Musa. Ellerim titriyor artık rastık çekerken. Şu bulanık aynada kendi gözlerimi zor görür oldum. Hatırlar mısın, nasıl üzülmüştüm, günlerce ağlamıştım gözlerimin altına çöküveren ilk kırışıkları fark ettiğimde. Gül kremi kullan, iyi gelir, genç kalırsın demişlerdi. O günden beri hiç sıkılmadan, her sabah ve her gece gül kremi sürdüm yüzüme. Nasıl hoşuna giderdi gül kokulu tenimle yanık koynuna girdiğimde. Ama yüzümdeki kırışıklar hiç azalmadı, arttı.
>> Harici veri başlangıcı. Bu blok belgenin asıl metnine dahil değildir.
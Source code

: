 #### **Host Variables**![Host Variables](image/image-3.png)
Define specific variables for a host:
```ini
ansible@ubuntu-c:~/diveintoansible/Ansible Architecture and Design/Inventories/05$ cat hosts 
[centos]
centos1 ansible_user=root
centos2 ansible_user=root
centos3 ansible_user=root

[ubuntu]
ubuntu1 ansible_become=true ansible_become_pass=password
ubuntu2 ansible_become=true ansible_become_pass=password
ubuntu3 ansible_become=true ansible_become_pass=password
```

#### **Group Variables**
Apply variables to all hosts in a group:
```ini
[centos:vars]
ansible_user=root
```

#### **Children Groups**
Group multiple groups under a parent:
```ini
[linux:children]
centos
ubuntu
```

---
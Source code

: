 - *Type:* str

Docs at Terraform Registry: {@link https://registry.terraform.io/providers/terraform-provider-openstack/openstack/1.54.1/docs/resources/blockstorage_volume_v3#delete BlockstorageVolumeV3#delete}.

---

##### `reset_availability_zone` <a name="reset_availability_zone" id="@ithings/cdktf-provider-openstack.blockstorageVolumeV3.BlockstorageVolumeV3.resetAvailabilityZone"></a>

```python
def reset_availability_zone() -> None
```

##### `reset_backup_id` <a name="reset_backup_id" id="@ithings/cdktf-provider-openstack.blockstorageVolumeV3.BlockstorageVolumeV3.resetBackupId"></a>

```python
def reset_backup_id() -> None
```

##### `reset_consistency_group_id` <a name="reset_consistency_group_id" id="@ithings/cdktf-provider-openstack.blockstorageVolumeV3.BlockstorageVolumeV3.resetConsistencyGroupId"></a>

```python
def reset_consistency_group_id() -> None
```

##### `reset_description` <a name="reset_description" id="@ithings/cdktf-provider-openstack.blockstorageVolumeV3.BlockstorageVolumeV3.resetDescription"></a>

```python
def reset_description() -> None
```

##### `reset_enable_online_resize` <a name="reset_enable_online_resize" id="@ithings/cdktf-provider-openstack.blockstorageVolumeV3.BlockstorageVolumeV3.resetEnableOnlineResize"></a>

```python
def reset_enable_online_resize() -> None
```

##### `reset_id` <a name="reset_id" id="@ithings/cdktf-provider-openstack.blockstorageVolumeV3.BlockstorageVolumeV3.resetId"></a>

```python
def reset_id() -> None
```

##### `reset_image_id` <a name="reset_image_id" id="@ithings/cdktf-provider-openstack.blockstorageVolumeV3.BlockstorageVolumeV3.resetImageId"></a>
İşte nihayet göl gözüktü. Bu nasıl bir mavi böyle. Göl değil, Akdeniz sanki. Dört bir yanını dağlar sarmış. Gölün mavisine yazın, kıyılara sonbaharın, dağlara kışın sureti inmiş. Aylardan Ekim, yer ve gök sepya. Gölün kenarından, Eğirdir’e doğru yol alıyoruz. Arada bir dayanamayıp arabadan iniyoruz. Havadaki nem kokusu, sazlardan yükselen o sakin hışırtı, dallarına sığmayan elmaların alı ve ilk yağmurlarla coşmuş çiğdemlerin tomurcukları. Etrafımızda hazan uçuşurken, her şey gibi biz de sonbahara teslim oluyoruz. Saat beşe geliyor. Karanlığa kalmamak için Eğirdir’e doğru yolumuza devam ediyoruz.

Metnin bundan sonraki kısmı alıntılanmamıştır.